▼
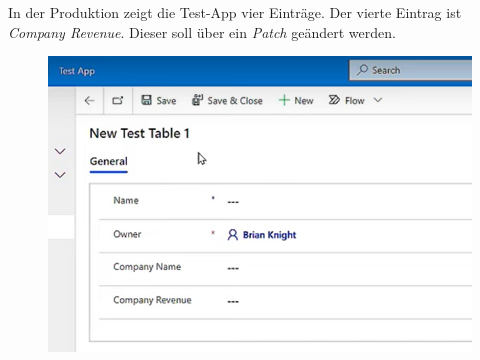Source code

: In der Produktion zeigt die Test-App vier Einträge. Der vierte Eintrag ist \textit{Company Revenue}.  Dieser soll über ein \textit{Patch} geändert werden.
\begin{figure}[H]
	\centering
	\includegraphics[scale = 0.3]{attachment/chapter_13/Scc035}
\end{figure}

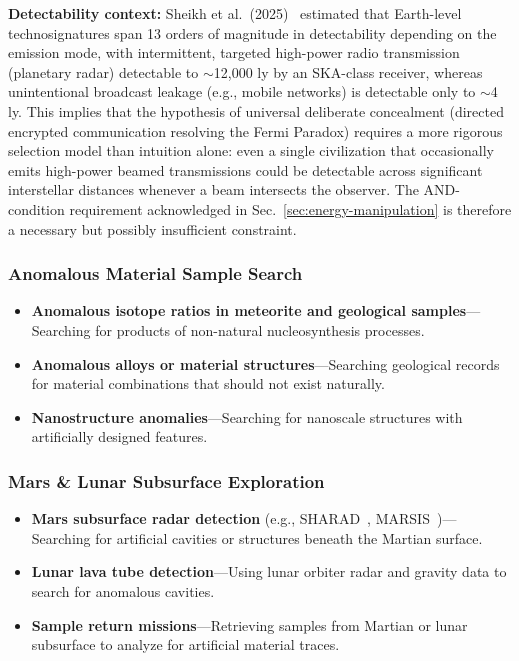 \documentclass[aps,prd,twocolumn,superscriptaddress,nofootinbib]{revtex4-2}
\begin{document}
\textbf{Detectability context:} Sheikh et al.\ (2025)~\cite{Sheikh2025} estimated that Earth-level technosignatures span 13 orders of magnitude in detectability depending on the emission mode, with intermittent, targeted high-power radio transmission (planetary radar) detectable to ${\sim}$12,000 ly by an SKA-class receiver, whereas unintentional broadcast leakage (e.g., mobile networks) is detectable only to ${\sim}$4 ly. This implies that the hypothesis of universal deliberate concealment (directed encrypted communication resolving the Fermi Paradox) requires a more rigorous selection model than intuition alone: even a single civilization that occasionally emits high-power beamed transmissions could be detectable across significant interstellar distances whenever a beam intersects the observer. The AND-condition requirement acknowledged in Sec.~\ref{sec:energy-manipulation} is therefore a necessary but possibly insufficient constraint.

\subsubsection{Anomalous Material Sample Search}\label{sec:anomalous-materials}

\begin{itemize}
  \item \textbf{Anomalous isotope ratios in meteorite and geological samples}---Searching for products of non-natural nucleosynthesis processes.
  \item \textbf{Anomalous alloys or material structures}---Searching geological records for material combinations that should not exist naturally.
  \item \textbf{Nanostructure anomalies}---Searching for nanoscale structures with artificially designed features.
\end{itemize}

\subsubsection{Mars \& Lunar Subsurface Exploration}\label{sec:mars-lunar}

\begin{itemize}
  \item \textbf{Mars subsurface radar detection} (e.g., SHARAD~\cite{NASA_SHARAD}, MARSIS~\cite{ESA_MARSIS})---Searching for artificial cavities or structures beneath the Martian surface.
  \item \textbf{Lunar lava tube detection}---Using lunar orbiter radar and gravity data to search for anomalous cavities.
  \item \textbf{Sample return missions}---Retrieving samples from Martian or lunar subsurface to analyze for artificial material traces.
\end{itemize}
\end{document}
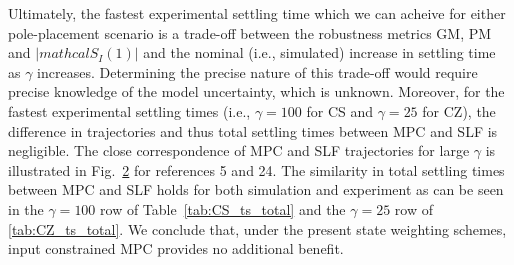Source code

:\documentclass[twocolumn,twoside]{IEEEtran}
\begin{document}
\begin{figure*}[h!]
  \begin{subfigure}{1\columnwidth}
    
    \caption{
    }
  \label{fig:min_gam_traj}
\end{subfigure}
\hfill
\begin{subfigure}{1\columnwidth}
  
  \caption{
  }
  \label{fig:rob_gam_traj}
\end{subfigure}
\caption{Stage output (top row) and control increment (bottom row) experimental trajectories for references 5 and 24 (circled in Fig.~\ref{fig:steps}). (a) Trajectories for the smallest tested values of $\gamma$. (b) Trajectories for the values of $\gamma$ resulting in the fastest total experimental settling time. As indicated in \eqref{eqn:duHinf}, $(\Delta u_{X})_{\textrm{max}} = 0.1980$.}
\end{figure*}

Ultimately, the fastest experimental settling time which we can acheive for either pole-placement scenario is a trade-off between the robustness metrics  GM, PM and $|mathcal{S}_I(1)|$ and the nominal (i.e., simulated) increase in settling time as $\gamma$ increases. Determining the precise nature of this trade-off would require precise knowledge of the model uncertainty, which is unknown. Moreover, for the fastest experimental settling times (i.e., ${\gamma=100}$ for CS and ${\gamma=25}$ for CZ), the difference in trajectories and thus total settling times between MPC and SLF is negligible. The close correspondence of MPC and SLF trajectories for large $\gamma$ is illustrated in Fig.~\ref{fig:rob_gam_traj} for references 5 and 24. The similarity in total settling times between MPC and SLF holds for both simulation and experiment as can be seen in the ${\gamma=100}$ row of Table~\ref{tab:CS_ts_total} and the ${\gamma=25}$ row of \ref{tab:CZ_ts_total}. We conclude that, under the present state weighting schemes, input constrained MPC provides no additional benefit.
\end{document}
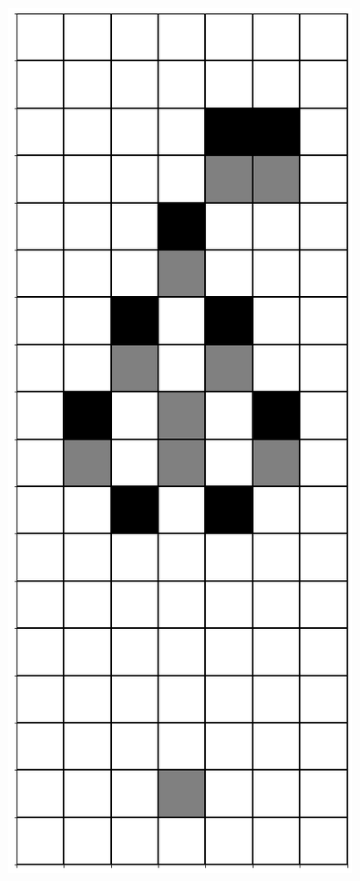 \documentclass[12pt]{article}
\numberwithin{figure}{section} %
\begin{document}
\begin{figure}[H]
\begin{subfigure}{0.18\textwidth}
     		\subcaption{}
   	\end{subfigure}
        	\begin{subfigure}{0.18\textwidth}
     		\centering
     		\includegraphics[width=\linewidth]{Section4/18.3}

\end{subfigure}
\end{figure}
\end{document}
▲
**Aim of the exercise**
What you return must be the entries above, exactly as they appear, without any pictures.

**Your solution**
Source code

: In der Produktion zeigt die Test-App vier Einträge. Der vierte Eintrag ist \textit{Company Revenue}.  Dieser soll über ein \textit{Patch} geändert werden.
\begin{figure}[H]
	\centering
	\includegraphics[scale = 0.3]{attachment/chapter_13/Scc035}
\end{figure}

 \documentclass[aps,prd,twocolumn,superscriptaddress,nofootinbib]{revtex4-2}
\begin{document}
\textbf{Detectability context:} Sheikh et al.\ (2025)~\cite{Sheikh2025} estimated that Earth-level technosignatures span 13 orders of magnitude in detectability depending on the emission mode, with intermittent, targeted high-power radio transmission (planetary radar) detectable to ${\sim}$12,000 ly by an SKA-class receiver, whereas unintentional broadcast leakage (e.g., mobile networks) is detectable only to ${\sim}$4 ly. This implies that the hypothesis of universal deliberate concealment (directed encrypted communication resolving the Fermi Paradox) requires a more rigorous selection model than intuition alone: even a single civilization that occasionally emits high-power beamed transmissions could be detectable across significant interstellar distances whenever a beam intersects the observer. The AND-condition requirement acknowledged in Sec.~\ref{sec:energy-manipulation} is therefore a necessary but possibly insufficient constraint.

\subsubsection{Anomalous Material Sample Search}\label{sec:anomalous-materials}

\begin{itemize}
  \item \textbf{Anomalous isotope ratios in meteorite and geological samples}---Searching for products of non-natural nucleosynthesis processes.
  \item \textbf{Anomalous alloys or material structures}---Searching geological records for material combinations that should not exist naturally.
  \item \textbf{Nanostructure anomalies}---Searching for nanoscale structures with artificially designed features.
\end{itemize}

\subsubsection{Mars \& Lunar Subsurface Exploration}\label{sec:mars-lunar}

\begin{itemize}
  \item \textbf{Mars subsurface radar detection} (e.g., SHARAD~\cite{NASA_SHARAD}, MARSIS~\cite{ESA_MARSIS})---Searching for artificial cavities or structures beneath the Martian surface.
  \item \textbf{Lunar lava tube detection}---Using lunar orbiter radar and gravity data to search for anomalous cavities.
  \item \textbf{Sample return missions}---Retrieving samples from Martian or lunar subsurface to analyze for artificial material traces.
\end{itemize}
\end{document}
Source code

:\documentclass[twocolumn,twoside]{IEEEtran}
\begin{document}
\begin{figure*}[h!]
  \begin{subfigure}{1\columnwidth}
    
    \caption{
    }
  \label{fig:min_gam_traj}
\end{subfigure}
\hfill
\begin{subfigure}{1\columnwidth}
  
  \caption{
  }
  \label{fig:rob_gam_traj}
\end{subfigure}
\caption{Stage output (top row) and control increment (bottom row) experimental trajectories for references 5 and 24 (circled in Fig.~\ref{fig:steps}). (a) Trajectories for the smallest tested values of $\gamma$. (b) Trajectories for the values of $\gamma$ resulting in the fastest total experimental settling time. As indicated in \eqref{eqn:duHinf}, $(\Delta u_{X})_{\textrm{max}} = 0.1980$.}
\end{figure*}

Ultimately, the fastest experimental settling time which we can acheive for either pole-placement scenario is a trade-off between the robustness metrics  GM, PM and $|mathcal{S}_I(1)|$ and the nominal (i.e., simulated) increase in settling time as $\gamma$ increases. Determining the precise nature of this trade-off would require precise knowledge of the model uncertainty, which is unknown. Moreover, for the fastest experimental settling times (i.e., ${\gamma=100}$ for CS and ${\gamma=25}$ for CZ), the difference in trajectories and thus total settling times between MPC and SLF is negligible. The close correspondence of MPC and SLF trajectories for large $\gamma$ is illustrated in Fig.~\ref{fig:rob_gam_traj} for references 5 and 24. The similarity in total settling times between MPC and SLF holds for both simulation and experiment as can be seen in the ${\gamma=100}$ row of Table~\ref{tab:CS_ts_total} and the ${\gamma=25}$ row of \ref{tab:CZ_ts_total}. We conclude that, under the present state weighting schemes, input constrained MPC provides no additional benefit.
\end{document}
 \documentclass[12pt]{article}
\numberwithin{figure}{section} %
\begin{document}
\begin{figure}[H]
\begin{subfigure}{0.18\textwidth}
     		\subcaption{}
   	\end{subfigure}
        	\begin{subfigure}{0.18\textwidth}
     		\centering
     		\includegraphics[width=\linewidth]{Section4/18.3}

\end{subfigure}
\end{figure}
\end{document}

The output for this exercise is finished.